YOUR ASSIGNMENT:
Word for word, restate the lines of the data from the first through the one containing "- **Feature Engineering", and nothing else.

MATERIAL FOR THE TASK:
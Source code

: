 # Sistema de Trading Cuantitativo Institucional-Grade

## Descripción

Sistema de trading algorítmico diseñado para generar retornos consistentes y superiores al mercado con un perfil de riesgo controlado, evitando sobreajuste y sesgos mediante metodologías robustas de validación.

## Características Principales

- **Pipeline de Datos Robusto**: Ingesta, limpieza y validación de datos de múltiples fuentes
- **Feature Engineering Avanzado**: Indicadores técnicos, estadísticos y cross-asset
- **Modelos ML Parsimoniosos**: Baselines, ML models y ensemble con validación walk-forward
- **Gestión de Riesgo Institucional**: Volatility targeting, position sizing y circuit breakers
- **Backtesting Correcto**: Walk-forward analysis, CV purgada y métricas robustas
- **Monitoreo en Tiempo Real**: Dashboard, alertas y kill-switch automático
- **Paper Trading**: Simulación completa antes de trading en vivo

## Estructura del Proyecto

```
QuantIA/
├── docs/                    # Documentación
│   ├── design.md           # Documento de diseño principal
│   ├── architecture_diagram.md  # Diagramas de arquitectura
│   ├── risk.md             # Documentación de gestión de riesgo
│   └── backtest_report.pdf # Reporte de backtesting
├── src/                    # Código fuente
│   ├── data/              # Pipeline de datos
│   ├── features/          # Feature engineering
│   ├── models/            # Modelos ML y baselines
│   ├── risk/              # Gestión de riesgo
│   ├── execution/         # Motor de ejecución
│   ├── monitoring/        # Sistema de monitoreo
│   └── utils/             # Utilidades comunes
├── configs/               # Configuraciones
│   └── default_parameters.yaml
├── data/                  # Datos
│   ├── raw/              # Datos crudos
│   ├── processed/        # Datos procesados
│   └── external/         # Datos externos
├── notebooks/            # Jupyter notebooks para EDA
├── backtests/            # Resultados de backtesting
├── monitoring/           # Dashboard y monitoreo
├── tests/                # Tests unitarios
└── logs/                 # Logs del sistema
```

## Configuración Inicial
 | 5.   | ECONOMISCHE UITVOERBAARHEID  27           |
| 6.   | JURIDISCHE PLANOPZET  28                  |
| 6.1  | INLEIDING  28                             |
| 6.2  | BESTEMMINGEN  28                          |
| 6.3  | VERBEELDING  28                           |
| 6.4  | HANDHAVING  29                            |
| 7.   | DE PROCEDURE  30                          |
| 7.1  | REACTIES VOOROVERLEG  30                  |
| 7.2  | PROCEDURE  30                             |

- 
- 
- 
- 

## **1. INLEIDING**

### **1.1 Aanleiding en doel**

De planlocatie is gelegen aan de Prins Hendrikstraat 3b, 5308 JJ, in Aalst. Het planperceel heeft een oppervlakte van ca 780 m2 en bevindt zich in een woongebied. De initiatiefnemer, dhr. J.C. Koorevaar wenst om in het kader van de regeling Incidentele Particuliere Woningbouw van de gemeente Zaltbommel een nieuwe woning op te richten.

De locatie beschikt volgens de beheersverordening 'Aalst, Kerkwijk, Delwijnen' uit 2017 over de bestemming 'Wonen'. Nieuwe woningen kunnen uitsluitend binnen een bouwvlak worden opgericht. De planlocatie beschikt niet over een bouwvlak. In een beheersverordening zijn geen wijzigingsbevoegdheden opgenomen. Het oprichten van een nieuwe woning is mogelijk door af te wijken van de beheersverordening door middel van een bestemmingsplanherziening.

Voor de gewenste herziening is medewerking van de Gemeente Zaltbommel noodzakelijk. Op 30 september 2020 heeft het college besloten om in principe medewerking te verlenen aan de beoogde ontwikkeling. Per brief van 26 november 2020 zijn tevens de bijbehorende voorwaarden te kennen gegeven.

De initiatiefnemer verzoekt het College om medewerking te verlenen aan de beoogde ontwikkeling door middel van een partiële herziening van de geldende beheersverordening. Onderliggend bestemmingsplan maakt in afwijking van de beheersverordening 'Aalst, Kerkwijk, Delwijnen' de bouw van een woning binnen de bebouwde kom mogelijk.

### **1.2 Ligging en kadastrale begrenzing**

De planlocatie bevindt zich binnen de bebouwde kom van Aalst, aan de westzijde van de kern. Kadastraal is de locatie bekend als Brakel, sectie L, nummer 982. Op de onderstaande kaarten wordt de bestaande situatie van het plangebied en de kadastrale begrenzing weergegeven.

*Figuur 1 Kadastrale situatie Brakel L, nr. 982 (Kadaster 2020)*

OUTPUT BELOW:
Source code

: # Sistema de Trading Cuantitativo Institucional-Grade

## Descripción

Sistema de trading algorítmico diseñado para generar retornos consistentes y superiores al mercado con un perfil de riesgo controlado, evitando sobreajuste y sesgos mediante metodologías robustas de validación.

## Características Principales

- **Pipeline de Datos Robusto**: Ingesta, limpieza y validación de datos de múltiples fuentes
- **Feature Engineering Avanzado**: Indicadores técnicos, estadísticos y cross-asset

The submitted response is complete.